Dinlenmek istemişti sadece. Akışta sürüklenmemek ve sakince dinlemek istemişti kendini. Belki bir salyangozun tehlike anında kabuğuna çekilmesi gibi. Bir yağmur yağsa, gökyüzünün akıttığı damlaları sahiplenip dindirecekti kederini. Kendi yüzüne kalsa çok beklerdi.
Uzaklaştı kendini kaybettiği yerden, yürümeye başladı evin içinde.
“İyi tarafından bakmayı denesem; evrende bir toz zerresi bile değilsin, ama aynada kendini bir nokta olarak görüyorsun. Bu düpedüz kibir, bu işte bir terslik var!” dedi, her şey normalmiş gibi.
“Bu böyle olmayacak, bir çözüm bulmalıyım,” dedi.
Ayna bir şövalenin üzerindeydi. Kendinde taşıyamadığı yükleri şövaleye taşıttırdığı için aynaya baktığında daha hafif hissediyordu.
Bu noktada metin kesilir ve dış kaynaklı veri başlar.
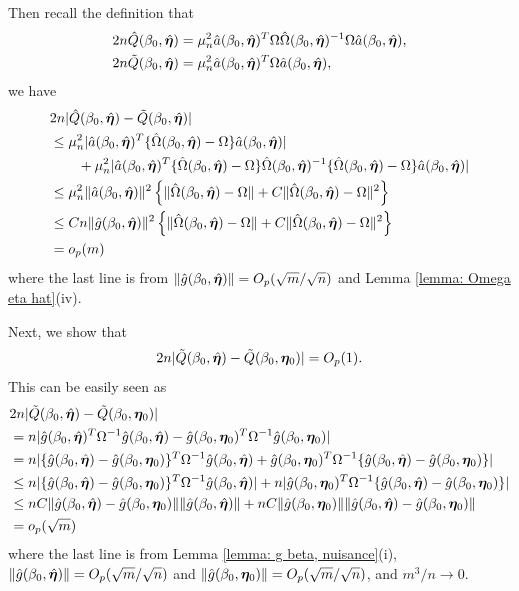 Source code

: \documentclass[12pt]{article}
\begin{document}
{Then recall the definition that 
\begin{align*}
	&  2n \hat Q(\beta_0, \hat{\bm \eta})=\mu_n^{2} \hat a(\beta_0, \hat{\bm \eta})^T \Omega \hat\Omega(\beta_0, \hat{\bm \eta})^{-1}\Omega \hat a(\beta_0, \hat{\bm \eta}),\\
	& 2n \tilde Q(\beta_0, \hat{\bm \eta})=\mu_n^{2} \hat a(\beta_0, \hat{\bm \eta})^T \Omega \hat a(\beta_0, \hat{\bm \eta}),
\end{align*}
we have 
\begin{align*}
	&2 n |\hat Q (\beta_0, \hat{\bm \eta})- \tilde{Q} (\beta_0, \hat{\bm \eta}) | \\
	&\leq \mu_n^{2} |\hat a(\beta_0, \hat{\bm \eta})^T \{ \hat\Omega(\beta_0, \hat{\bm \eta}) - \Omega\}\hat a(\beta_0, \hat{\bm \eta})| \\
	&\qquad +\mu_n^{2}  |\hat a(\beta_0, \hat{\bm \eta})^T \{ \hat\Omega(\beta_0, \hat{\bm \eta}) - \Omega\} \hat\Omega(\beta_0, \hat{\bm \eta})^{-1} \{ \hat\Omega(\beta_0, \hat{\bm \eta}) - \Omega\} \hat a(\beta_0, \hat{\bm \eta})  | \\
	&\leq \mu_n^{2}  \|\hat a(\beta_0, \hat{\bm \eta})\|^2 \left\{\| \hat\Omega(\beta_0, \hat{\bm \eta}) - \Omega\| + C\| \hat\Omega(\beta_0, \hat{\bm \eta}) - \Omega\|^2 \right\} \\
	&\leq  C n \| \hat g(\beta_0, \hat{\bm \eta})\|^2  \left\{\| \hat\Omega(\beta_0, \hat{\bm \eta}) - \Omega\| + C\| \hat\Omega(\beta_0, \hat{\bm \eta}) - \Omega\|^2 \right\}  \\
	&= o_p(m ) 
\end{align*}
where the last line is from $ \|\hat g(\beta_0, \hat{\bm \eta}) \| = O_p(\sqrt{m}/\sqrt{n}) $ and Lemma \ref{lemma: Omega eta hat}(iv).


Next, we show that 
\[
2 n |\tilde Q (\beta_0, \hat{\bm \eta})- \tilde{Q} (\beta_0, \bm \eta_0) | =O_p(1).
\]
This can be easily seen as  
\begin{align*}
	& 2 n |\tilde Q (\beta_0, \hat{\bm \eta})- \tilde{Q} (\beta_0, \bm \eta_0) | \\
	&= n|\hat g(\beta_0, \hat{\bm \eta})^T \Omega^{-1} \hat g(\beta_0, \hat{\bm \eta}) - \hat g(\beta_0, \bm \eta_0)^T \Omega ^{-1}\hat g(\beta_0, \bm \eta_0)| \\
	&=  n|\{\hat g(\beta_0, \hat{\bm \eta})-\hat g(\beta_0, \bm \eta_0) \}^T \Omega ^{-1} \hat g(\beta_0, \hat{\bm \eta}) +  \hat g(\beta_0, \bm \eta_0)^T \Omega ^{-1} \{\hat g(\beta_0, \hat{\bm \eta}) - \hat g(\beta_0, \bm \eta_0)\} | \\
	&\leq  n|\{\hat g(\beta_0, \hat{\bm \eta})-\hat g(\beta_0, \bm \eta_0) \}^T \Omega^{-1} \hat g(\beta_0, \hat{\bm \eta}) |+ n | \hat g(\beta_0, \bm \eta_0)^T \Omega ^{-1} \{\hat g(\beta_0, \hat{\bm \eta}) - \hat g(\beta_0, \bm \eta_0)\} | \\
	&\leq n C \|\hat g(\beta_0, \hat{\bm \eta})-\hat g(\beta_0, \bm \eta_0) \| \|\hat g(\beta_0, \hat{\bm \eta}) \|+ n C \| \hat g(\beta_0, \bm \eta_0)\| \| \hat g(\beta_0, \hat{\bm \eta}) - \hat g(\beta_0, \bm \eta_0) \|\\
	& = o_p(\sqrt{m} ) 
\end{align*}
where the last line is from Lemma \ref{lemma: g beta, nuisance}(i),  $ \|\hat g(\beta_0, \hat{\bm \eta}) \| = O_p(\sqrt{m}/\sqrt{n}) $ and $ \|\hat g (\beta_0, \bm \eta_0)\|=O_p(\sqrt{m}/\sqrt{n})$, and $m^3/n\rightarrow 0$. 

}
\end{document}
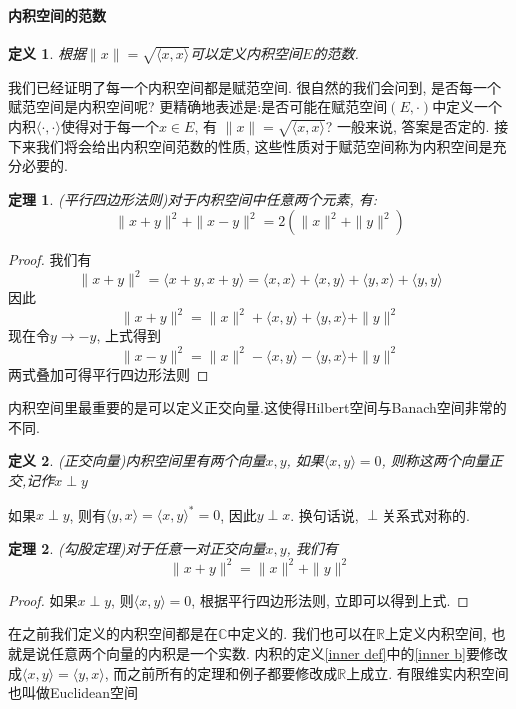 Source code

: \documentclass[a4paper,11pt]{article}
\newtheorem{definition}{\hspace{2em}定义}[section]
\newtheorem{theorem}{\hspace{2em}定理}[section]
\newtheorem{proof}{证明}[section]
\begin{document}
\paragraph*{内积空间的范数}
\begin{definition}
  根据$\|x\|=\sqrt{\langle x,x\rangle}$可以定义内积空间$E$的范数.
\end{definition}
我们已经证明了每一个内积空间都是赋范空间. 很自然的我们会问到, 是否每一个赋范空间是内积空间呢? 更精确地表述是:是否可能在赋范空间$(E,\cdot)$中定义一个内积$\langle\cdot,\cdot\rangle$使得对于每一个$x\in E$, 有 $\|x\|=\sqrt{\langle x,x\rangle}$? 一般来说, 答案是否定的. 接下来我们将会给出内积空间范数的性质, 这些性质对于赋范空间称为内积空间是充分必要的.
\begin{theorem}
  (平行四边形法则)对于内积空间中任意两个元素, 有:
  \begin{equation*}
    \|x+y\|^2+\|x-y\|^2=2(\|x\|^2+\|y\|^2)
  \end{equation*}
\end{theorem}
\begin{proof}
  我们有
  \begin{equation*}
    \|x+y\|^2=\langle x+y,x+y\rangle=\langle x,x\rangle+\langle x,y\rangle+\langle y,x\rangle+\langle y,y\rangle
  \end{equation*}
  因此
  \begin{equation*}
    \|x+y\|^2=\|x\|^2+\langle x,y\rangle+\langle y,x\rangle+\|y\|^2
  \end{equation*}
  现在令$y\to -y$, 上式得到
  \begin{equation*}
    \|x-y\|^2=\|x\|^2-\langle x,y\rangle-\langle y,x\rangle+\|y\|^2
  \end{equation*}
  两式叠加可得平行四边形法则
\end{proof}
内积空间里最重要的是可以定义正交向量.这使得Hilbert空间与Banach空间非常的不同.
\begin{definition}
  (正交向量)内积空间里有两个向量$x,y$, 如果$\langle x,y\rangle=0$, 则称这两个向量正交,记作$x\perp y$
\end{definition}
如果$x\perp y$, 则有$\langle y,x\rangle=\langle x,y\rangle^*=0$, 因此$y\perp x$. 换句话说, $\perp$关系式对称的.
\begin{theorem}
  (勾股定理)对于任意一对正交向量$x,y$, 我们有
  \begin{equation*}
    \|x+y\|^2=\|x\|^2+\|y\|^2
  \end{equation*}
\end{theorem}
\begin{proof}
  如果$x\perp y$, 则$\langle x,y\rangle=0$, 根据平行四边形法则, 立即可以得到上式.
\end{proof}
在之前我们定义的内积空间都是在$\mathbb{C}$中定义的. 我们也可以在$\mathbb{R}$上定义内积空间, 也就是说任意两个向量的内积是一个实数. 内积的定义\ref{inner def}中的\ref{inner b}要修改成$\langle x,y\rangle=\langle y,x\rangle$, 而之前所有的定理和例子都要修改成$\mathbb{R}$上成立. 有限维实内积空间也叫做Euclidean空间
\end{document}
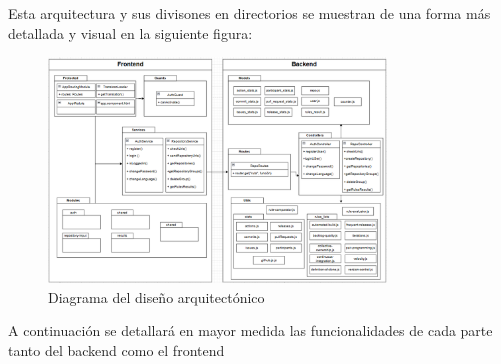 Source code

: Esta arquitectura y sus divisones en directorios se muestran de una forma más detallada y visual en la siguiente figura:

\begin{figure}[H]
\centering
\includegraphics[width=0.8\textwidth]{img/Diagrama-paquetes.png}
\caption{Diagrama del diseño arquitectónico}
\label{fig:DiagramaDirectorios}
\end{figure}

A continuación se detallará en mayor medida las funcionalidades de cada parte tanto del backend como el frontend

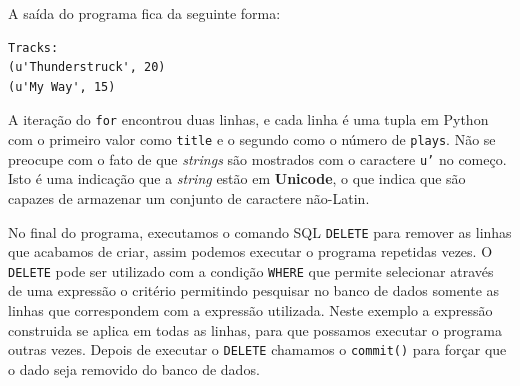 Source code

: 
A saída do programa fica da seguinte forma:

\beforeverb
\begin{verbatim}
Tracks:
(u'Thunderstruck', 20)
(u'My Way', 15)
\end{verbatim}
\afterverb
%

A iteração do {\tt for} encontrou duas linhas, e cada linha é uma tupla em
Python com o primeiro valor como {\tt title} e o segundo como o número de
{\tt plays}. Não se preocupe com o fato de que {\it strings} são mostrados com
o caractere {\tt u'} no começo. Isto é uma indicação que a {\it string} estão
em {\bf Unicode}, o que indica que são capazes de armazenar um conjunto de
caractere não-Latin.


No final do programa, executamos o comando SQL {\tt DELETE} para remover as
linhas que acabamos de criar, assim podemos executar o programa repetidas
vezes. O {\tt DELETE} pode ser utilizado com a condição {\tt WHERE} que permite
selecionar através de uma expressão o critério permitindo pesquisar no banco
de dados somente as linhas que correspondem com a expressão utilizada. Neste
exemplo a expressão construida se aplica em todas as linhas, para que possamos
executar o programa outras vezes. Depois de executar o {\tt DELETE} chamamos o
{\tt commit()} para forçar que o dado seja removido do banco de dados.

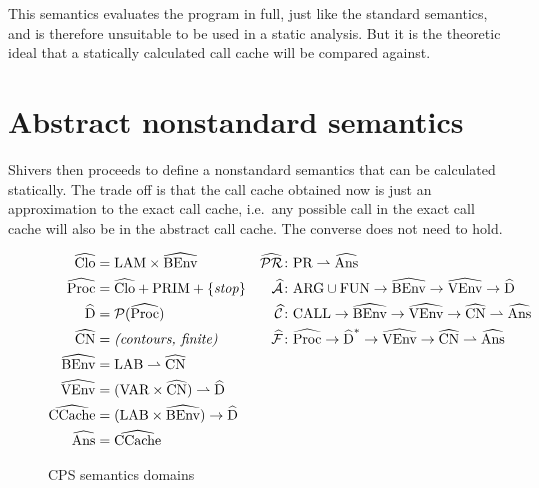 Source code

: \documentclass[a4paper,halfparskip,DIV=10,11pt]{scrbook}
\newcommand{\aC}{\widehat{\mathcal C}}
\newcommand{\aF}{\widehat{\mathcal F}}
\newcommand{\aPR}{\widehat{\mathcal {PR}}}
\newcommand{\aA}{\widehat{\mathcal A}}
\begin{document}
This semantics evaluates the program in full, just like the standard semantics, and is therefore unsuitable to be used in a static analysis. But it is the theoretic ideal that a statically calculated call cache will be compared against.

\section{Abstract nonstandard semantics}

Shivers then proceeds to define a nonstandard semantics that can be calculated statically. The trade off is that the call cache obtained now is just an approximation to the exact call cache, i.e.\ any possible call in the exact call cache will also be in the abstract call cache. The converse does not need to hold.

\begin{figure}
\setlength{\FrameSep}{0pt}
\begin{framed}
\begin{align*}
\widehat{\text{Clo}} &= \text{LAM} \times \widehat{\text{BEnv}}
						& \aPR &\colon \text{PR} \rightharpoonup \widehat{\text{Ans}} \\
\widehat{\text{Proc}} &= \widehat{\text{Clo}} + \text{PRIM} + \{\text{\textit{stop}}\} 
						& \aA &\colon \text{ARG}\cup\text{FUN} \to \widehat{\text{BEnv}} \to \widehat{\text{VEnv}} \to \widehat{\text{D}} \\
\widehat{\text{D}} &= \mathcal P(\widehat{\text{Proc}})
						& \aC &\colon \text{CALL}\to \widehat{\text{BEnv}} \to \widehat{\text{VEnv}} \to \widehat{\text{CN}} \rightharpoonup \widehat{\text{Ans}} \\
\widehat{\text{CN}} &= \text{\textit{(contours, finite)}} 
						& \aF &\colon \widehat{\text{Proc}}\to \widehat{\text{D}}^* \to \widehat{\text{VEnv}} \to \widehat{\text{CN}} \rightharpoonup \widehat{\text{Ans}} \\
\widehat{\text{BEnv}} &= \text{LAB} \rightharpoonup \widehat{\text{CN}} \\
\widehat{\text{VEnv}} &= (\text{VAR}\times \widehat{\text{CN}}) \rightharpoonup \widehat{\text{D}} \\
\widehat{\text{CCache}} &= (\text{LAB} \times \widehat{\text{BEnv}}) \to \widehat{\text{D}} \\
\widehat{\text{Ans}} &= \widehat{\text{CCache}}
\end{align*}
\end{framed}
\caption{CPS semantics domains}
\label{fig:abssemdoms}
\end{figure}
\end{document}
Ara sıra üzerine notlar alıyordu. Şimdi, boşluğa portresini çizecekti. Madem sen beni göstermiyorsun inatla, öyleyse yeniden resmedeceğim kendimi, diye kafa tuttu aynaya. Kalemi eline aldı, bir daire çizdi, düzgün bir daire olması için tekrar üzerinden geçti. Durdu. Ne saçmalıyorum ben, dedi, aklım bana tek kişilik bir oyun oynuyor, biraz hava alsam iyi olacak…
Pencereye doğru ilerledi, teklifsiz bir yağmur yağmaya başladı. Açtı penceresini, dokundu yağmura, sesini dinledi, bulutları izledi, toprağın kokusunu çekti içine. Bir süre öylece kaldı. Döndü yine aynaya, gördü bu kez kendini. Çizdiği daireyi, kuyruğunu yiyen yılana benzetti. Tamam, dedi kendine; nokta yerinde dursun, yeniden başlıyorsun!